But the effects of lifestyle changes can also be seen in shifts in disease rates within a population. The prevalence of obesity in United States adults, for example, jumped from 15% in the late 1970’s to nearly 35% today thanks to the trend toward eating more and exercising less.  And because of the increase in obesity, rates of type 2 diabetes are also up.

Many scientists attribute the increase in incidence of several immune system-related disease to what on the surface seems like a good thing about modern lifestyles: fewer infections.  The so-called “hygiene hypothesis” suggests that without the types of infections our species evolved to deal with (many of which are still prevalent in developing nations), our immune systems don’t get the right training.  The lack of challenges to the immune system has been linked to increased rates of allergic diseases like asthma and eczema and autoimmune diseases like Crohn’s and multiple sclerosis.

For some diseases, the reason behind their apparent increases has more to do with increased detection than changes in environment.
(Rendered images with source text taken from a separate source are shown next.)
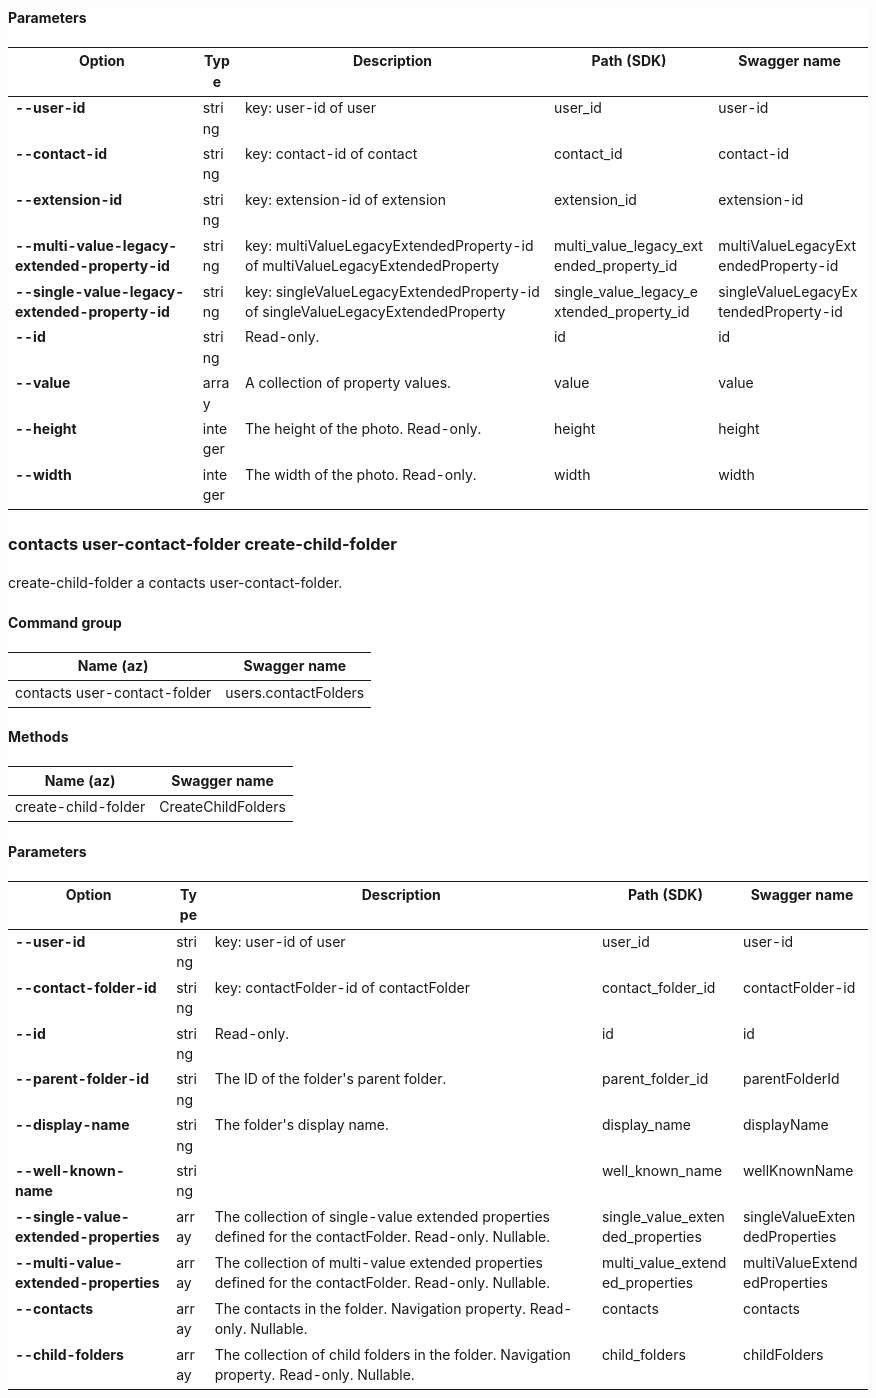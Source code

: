 #### Parameters
|Option|Type|Description|Path (SDK)|Swagger name|
|------|----|-----------|----------|------------|
|**--user-id**|string|key: user-id of user|user_id|user-id|
|**--contact-id**|string|key: contact-id of contact|contact_id|contact-id|
|**--extension-id**|string|key: extension-id of extension|extension_id|extension-id|
|**--multi-value-legacy-extended-property-id**|string|key: multiValueLegacyExtendedProperty-id of multiValueLegacyExtendedProperty|multi_value_legacy_extended_property_id|multiValueLegacyExtendedProperty-id|
|**--single-value-legacy-extended-property-id**|string|key: singleValueLegacyExtendedProperty-id of singleValueLegacyExtendedProperty|single_value_legacy_extended_property_id|singleValueLegacyExtendedProperty-id|
|**--id**|string|Read-only.|id|id|
|**--value**|array|A collection of property values.|value|value|
|**--height**|integer|The height of the photo. Read-only.|height|height|
|**--width**|integer|The width of the photo. Read-only.|width|width|

### contacts user-contact-folder create-child-folder

create-child-folder a contacts user-contact-folder.

#### Command group
|Name (az)|Swagger name|
|---------|------------|
|contacts user-contact-folder|users.contactFolders|

#### Methods
|Name (az)|Swagger name|
|---------|------------|
|create-child-folder|CreateChildFolders|

#### Parameters
|Option|Type|Description|Path (SDK)|Swagger name|
|------|----|-----------|----------|------------|
|**--user-id**|string|key: user-id of user|user_id|user-id|
|**--contact-folder-id**|string|key: contactFolder-id of contactFolder|contact_folder_id|contactFolder-id|
|**--id**|string|Read-only.|id|id|
|**--parent-folder-id**|string|The ID of the folder's parent folder.|parent_folder_id|parentFolderId|
|**--display-name**|string|The folder's display name.|display_name|displayName|
|**--well-known-name**|string||well_known_name|wellKnownName|
|**--single-value-extended-properties**|array|The collection of single-value extended properties defined for the contactFolder. Read-only. Nullable.|single_value_extended_properties|singleValueExtendedProperties|
|**--multi-value-extended-properties**|array|The collection of multi-value extended properties defined for the contactFolder. Read-only. Nullable.|multi_value_extended_properties|multiValueExtendedProperties|
|**--contacts**|array|The contacts in the folder. Navigation property. Read-only. Nullable.|contacts|contacts|
|**--child-folders**|array|The collection of child folders in the folder. Navigation property. Read-only. Nullable.|child_folders|childFolders|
Up until a few years ago, for example, it was thought that only about one in every 3,000 people in the United States had celiac disease.  But now, thanks to better guidelines on how to diagnose the disease, physicians are finding that about one in every 133 is affected.

On the other hand, some conditions may appear to be increasing because disease awareness is a hammer that makes a lot of people feel like nails.  It has been put forward that restless legs syndrome, for example, is far less prevalent than some estimates suggest and that increases in diagnoses can be traced to “disease mongering” by pharmaceutical companies.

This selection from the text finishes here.